- Producer tasked to cut costs amid 12-year crude price low
- Pemex 2015 reductions 43 percent less than industry average
The new CEO installed Monday at the head of Mexico’s state-owned oil company may help smooth the way for an additional cash injection from the government to help the producer cope with a prolonged crash in crude markets.
Jose Antonio Gonzalez Anaya was named to succeed Emilio Lozoya as chief executive officer of Petroleos Mexicanos. Lozoya has been in the middle of a crisis since the Finance Ministry asked the company known as Pemex to make deeper cost cuts and speed up its search for partners to share the expense of developing the country’s oilfields.
"The new CEO has as a priority the efficiency and profitability of all the processes of Pemex, putting emphasis on the company’s international competitiveness," President Enrique Pena Nieto said at a news briefing in Mexico City.
That’s a tall order for Pemex, which has seen its profit margin fall to the lowest level in seven years as costs rose and oil prices plunged 70 percent from 2014 highs.
Gonzalez comes to the job with a background in finance and economics and experience in the Finance Ministry, which might help him work more closely with the government in accomplishing the desired changes, said Duncan Wood, director of the Mexico Institute at the Woodrow Wilson International Center for Scholars in Washington.
His appointment may be "a sign that the government wants someone who will push on with the reforms," said Wood. "There was a sense of exhaustion setting in under Lozoya."
Pemex needs to “accelerate the implementation of the energy reform in a very difficult environment,” Gonzalez said Monday in an interview with El Financiero-Bloomberg TV. He pledged to work closely with the Finance Ministry to cut costs and maximize profits.
Not that it will be any easier for the new CEO. Pemex’s need for more cash from the government to help it weather the downturn hinges on its ability to make the additional cuts.
The request that Pemex trim costs at a time of mounting debt and sunken crude prices is “like asking a starving person to eat less,” according to David Enriquez, a Mexico-city based partner at energy consultant Goodrich Riquelme & Asociados AC. Pemex has reported 12-straight quarterly losses, including a record $10.2 billion loss in the third quarter, and is planning further job cuts as its debt is set to rise above $100 billion this year.

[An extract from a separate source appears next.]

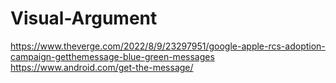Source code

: # Visual-Argument

https://www.theverge.com/2022/8/9/23297951/google-apple-rcs-adoption-campaign-getthemessage-blue-green-messages
https://www.android.com/get-the-message/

Pemex press officials and its investor relations department didn’t respond to calls and messages seeking comment.
Pemex’s profitability has deteriorated faster than most of its 119 peers over the last four quarters, according to data compiled by Bloomberg. It cut capital spending by 18 percent last year, but that compared with an industry average of 32 percent, according to a Feb. 2 report from the company.
“The idea of the government granting conditional capital to Pemex as a reward for reducing costs would provide short-term life support for a dying company," Enriquez said in an interview last week at his Mexico City office. “It will require dozens of billions of dollars from the government to provide Pemex with ample capital."

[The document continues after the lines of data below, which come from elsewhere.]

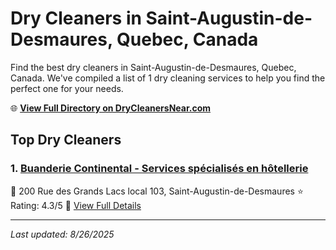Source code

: # Dry Cleaners in Saint-Augustin-de-Desmaures, Quebec, Canada

Find the best dry cleaners in Saint-Augustin-de-Desmaures, Quebec, Canada. We've compiled a list of 1 dry cleaning services to help you find the perfect one for your needs.

🌐 **[View Full Directory on DryCleanersNear.com](https://drycleanersnear.com/city/Canada/Quebec/Saint-Augustin-de-Desmaures)**

## Top Dry Cleaners

### 1. [Buanderie Continental - Services spécialisés en hôtellerie](https://drycleanersnear.com/dryCleaner/68a7d032606e51ce7f21a114/buanderie-continental-services-sp-cialis-s-en-h-tellerie)
📍 200 Rue des Grands Lacs local 103, Saint-Augustin-de-Desmaures
⭐ Rating: 4.3/5
🔗 [View Full Details](https://drycleanersnear.com/dryCleaner/68a7d032606e51ce7f21a114/buanderie-continental-services-sp-cialis-s-en-h-tellerie)


---

*Last updated: 8/26/2025*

Pemex’s cost of sales was 74 percent of total revenue in the third quarter, its highest level since the fourth quarter of 2008, according to Bloomberg data. The state-owned company, which has seen production decline for 11 straight years, had its credit-rating downgraded one level by Moody’s Investors Service on Nov. 24 to Baa1, the third-lowest investment grade.
"It will be necessary for Pemex to adjust its cost structure, to review its expense program, and to strengthen its investment processes using the new models of partnerships and alliances with the private sector," said Pena Nieto Monday.

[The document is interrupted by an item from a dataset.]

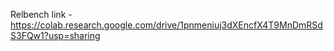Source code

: 
Relbench link - https://colab.research.google.com/drive/1pnmeniuj3dXEncfX4T9MnDmRSdS3FQw1?usp=sharing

Adjustments to Pemex’s spending plan for the year are expected to be announced in the upcoming days, Finance Minister Luis Videgaray said Monday in an interview with Radio Formula.
Mexico’s 2014 plan to end Pemex’s production monopoly included having the company seek partners for joint ventures, known as farmouts, to develop fields where oil production has declined. First expected to be announced last year, Pemex now expects to enter the partnerships this year as “the entire proposal is being re-designed,” Treasurer Rodolfo Campos said in a Dec. 23 interview. The company has said partnerships could generate as much as $33 billion in new investment.
Pemex is also considering the sale of assets and will eliminate more jobs this year to lower costs and generate additional cash, Campos said. Pemex, which had more than 150,000 employees last year, could cut as many as 10,000 jobs this year, or around 6 percent of its workforce, according to Isaac Gamboa, a Finance Ministry official.
While those measures would provide some temporary financial relief, lightening Pemex’s government tax burden would allow the company breathing room to improve operations and limit continued losses, according to Wood, the Mexico Institute director. Levies on Pemex, which fund about a third of federal spending, accounted for 118 percent of operating income and 129 percent of before-tax profits from 2009-2014, according to a company presentation.
Asking the government to inject more capital into Pemex as they continue to collect steep taxes from the company doesn’t make sense to many, Wood said.
“The answer is clearly to give Pemex control of its own budget and to be given a normal tax like any other business,” Wood said in a phone interview. “If you are taxing a company to death, and then planning to give them some of that money back, what is being accomplished?”